Minnesota power company plan draws concern from citizens

The plan, submitted to a state agency, calls for a reduction of coal use.

Kristina Busch

A plan proposed by Duluth-based company Minnesota Power, which aims to cut usage of coal-based energy by 42 percent by 2020, is drawing concern from some who say the plan doesn’t put enough focus on renewable energy.
 
 
Minnesota Power submits a Northland energy plan every two to three years to the Minnesota Public Utilities Commission for comments and approval, said Julie Pierce, Minnesota Power’s manager of resource planning. She said all utility companies in the state submit similar plans. 
 
 
Some citizens who believe solar and wind energy are the most important steps in energy conservation say the company’s plan doesn’t invest enough in greener energy forms. 
 
 
“I will give Minnesota Power credit; they have invested in wind and solar energy and worked with customers to become more energy efficient,” said Jessica Tritsch, senior organizing representative of the Sierra Club, an environmental conservation group. “But we believe there is opportunity to push that a lot further.”
 
 
Last year, the company proposed a plan to work toward decreasing coal dependence while ramping up the use of renewable energy over the following 15 years. 
 
 
The plan says the company will idle its Taconite Harbor Energy Center later this year and stop all coal consumption at the plant by 2020. 
 
 
Minnesota Power estimates the plan will reduce carbon emissions by 30 percent by 2025.
 
 
The plan also aims for a power supply made up of one-third renewable energy, one-third natural gas and one-third coal-based energy, said Amy Rutledge, Minnesota Power’s corporate communications manager.
 
 
“We believe that the best energy mix is a balanced energy mix with not too much renewable energy or coal,” she said. 
 
 
According to the Minnesota Department of Commerce and the U.S. Energy Information Administration, 44 percent of Minnesota’s energy in 2015 was generated by coal — down from 52 percent in 2010. In the state, 21 percent of energy was generated by renewable energy, up from 14 percent in 2010. 
 
 
When Minnesota Power submitted its plan to MPUC, more than 1,500 citizens said in comments that they wanted the company to do to more to become energy efficient. 
 
 
Tritsch said the company’s goal to use two-thirds of the fossil fuels isn’t ambitious enough.

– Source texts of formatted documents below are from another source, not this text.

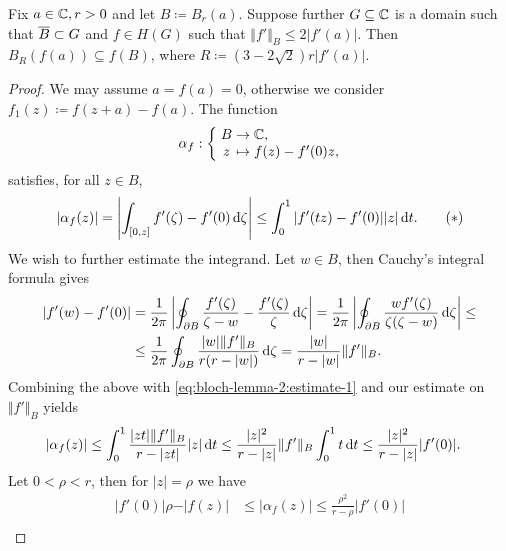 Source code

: \begin{lemma} \label{lem:bloch-lemma-2}
    Fix $a \in \mathbb{C}, r > 0$ and let $B \coloneqq B_{r}(a)$. Suppose further $G \subseteq \mathbb{C}$ is a domain such that $\overline{B} \subset G$ and $f \in H(G)$ such that $\Vert f' \Vert_B \leq 2 \vert f'(a) \vert$. Then $ B_{R}(f(a)) \subseteq f(B)$, where $ R \coloneqq (3 - 2 \sqrt{2}) r \vert f'(a) \vert $.
\end{lemma}

\begin{proof}
    We may assume $a = f(a) = 0$, otherwise we consider $f_1(z) \coloneqq f(z + a) - f(a)$. The function
    $$ \mapping{\alpha_f}{B & \to & \C,}{z & \mapsto & f(z) - f'(0) z,} $$
    satisfies, for all $z \in B$,
    \begin{equation} \label{eq:bloch-lemma-2:estimate-1}
        \vert \alpha_f(z) \vert = \left\vert \int_{[0, z]} f'(\zeta) - f'(0) \mathop{}\!\mathrm{d} \zeta \right\vert \leq \int_0^1 \vert f'(t z) - f'(0) \vert \vert z \vert \mathop{}\!\mathrm{d} t. \tag{\textasteriskcentered}
    \end{equation}
    We wish to further estimate the integrand. Let $w \in B$, then Cauchy's integral formula gives
    \begin{align*}
        \vert f'(w) - f'(0) \vert &= \frac{1}{2\pi} \left\vert \oint_{\partial B} \frac{f'(\zeta)}{\zeta - w} - \frac{f'(\zeta)}{\zeta} \mathop{}\!\mathrm{d} \zeta \right\vert = \frac{1}{2\pi} \left\vert \oint_{\partial B} \frac{w f'(\zeta)}{\zeta (\zeta - w)} \mathop{}\!\mathrm{d} \zeta \right\vert \leq \\
        &\leq \frac{1}{2\pi} \oint_{\partial B} \frac{\vert w \vert \Vert f' \Vert_B}{r(r - \vert w \vert)} \mathop{}\!\mathrm{d} \zeta = \frac{\vert w \vert}{r - \vert w \vert} \Vert f' \Vert_B.
    \end{align*}
    Combining the above with \eqref{eq:bloch-lemma-2:estimate-1} and our estimate on $\Vert f' \Vert_B$ yields
    \begin{align*}
        \vert \alpha_f(z) \vert &\leq \int_0^1 \frac{\vert z t \vert \Vert f' \Vert_B}{r - \vert z t \vert} \vert z \vert \mathop{}\!\mathrm{d} t \leq \frac{\vert z \vert^2}{r - \vert z \vert} \Vert f' \Vert_B \int_0^1 t \mathop{}\!\mathrm{d} t \leq \frac{\vert z \vert^2}{r - \vert z \vert} \vert f'(0) \vert.
    \end{align*}
    Let $0 < \rho < r$, then for $\vert z \vert = \rho$ we have
    \begin{align*}
        \vert f'(0) \vert \rho - \vert f(z) \vert &\leq \vert \alpha_f(z) \vert \leq \frac{\rho^2}{r - \rho} \vert f'(0) \vert \\

\end{align*}
\end{proof}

The main goal should be to maximize wind and solar energy and overall energy conservation, she said.
 
 
A 2013 Peak Campaigns poll also found that a majority of people in Minnesota Power’s service area wanted energy companies to invest in more solar and wind energy. 
 
 
Still, Tritsch said the company has made progress over the last years. 
 
 
Over the past seven years, Minnesota Power has installed more than 600 megawatts of wind generation, and its plan will provide an additional 33 megawatts of solar power, Pierce said. 
 
 
“We not only need to balance the environment, but we have to look at things like reliability and affordability,” Pierce said. “Renewable energy generation, right now, cannot be relied upon 100 percent of the time.”